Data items

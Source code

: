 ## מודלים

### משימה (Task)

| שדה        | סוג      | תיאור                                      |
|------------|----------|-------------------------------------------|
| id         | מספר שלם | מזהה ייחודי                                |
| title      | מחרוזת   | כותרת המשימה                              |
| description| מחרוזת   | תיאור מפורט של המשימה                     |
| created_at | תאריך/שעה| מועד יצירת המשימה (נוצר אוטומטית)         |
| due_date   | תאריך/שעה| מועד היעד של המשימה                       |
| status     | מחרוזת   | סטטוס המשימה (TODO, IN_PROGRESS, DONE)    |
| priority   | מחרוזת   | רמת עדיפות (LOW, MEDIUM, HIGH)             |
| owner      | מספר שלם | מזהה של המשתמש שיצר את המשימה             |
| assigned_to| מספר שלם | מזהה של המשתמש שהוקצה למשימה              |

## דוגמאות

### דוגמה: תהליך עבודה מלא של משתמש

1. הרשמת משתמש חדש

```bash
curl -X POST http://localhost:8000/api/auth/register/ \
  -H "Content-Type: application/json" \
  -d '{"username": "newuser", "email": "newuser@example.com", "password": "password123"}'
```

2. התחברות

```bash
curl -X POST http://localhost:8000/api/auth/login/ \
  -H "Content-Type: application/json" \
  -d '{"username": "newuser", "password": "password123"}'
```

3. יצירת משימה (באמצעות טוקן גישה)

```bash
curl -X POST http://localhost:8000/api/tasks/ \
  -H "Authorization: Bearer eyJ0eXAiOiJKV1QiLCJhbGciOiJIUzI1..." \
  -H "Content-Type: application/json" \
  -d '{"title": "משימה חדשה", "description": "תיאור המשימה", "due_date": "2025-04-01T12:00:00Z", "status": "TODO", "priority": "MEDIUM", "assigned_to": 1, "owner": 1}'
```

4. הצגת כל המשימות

▶ Problem requirements:
From the line that contains "3. יצירת משימה (באמצעות טוקן גישה)" through the final line of the entries above, every line must be reproduced exactly and nothing more.

▶ Reply:
3. יצירת משימה (באמצעות טוקן גישה)

```bash
curl -X POST http://localhost:8000/api/tasks/ \
  -H "Authorization: Bearer eyJ0eXAiOiJKV1QiLCJhbGciOiJIUzI1..." \
  -H "Content-Type: application/json" \
  -d '{"title": "משימה חדשה", "description": "תיאור המשימה", "due_date": "2025-04-01T12:00:00Z", "status": "TODO", "priority": "MEDIUM", "assigned_to": 1, "owner": 1}'
```

4. הצגת כל המשימות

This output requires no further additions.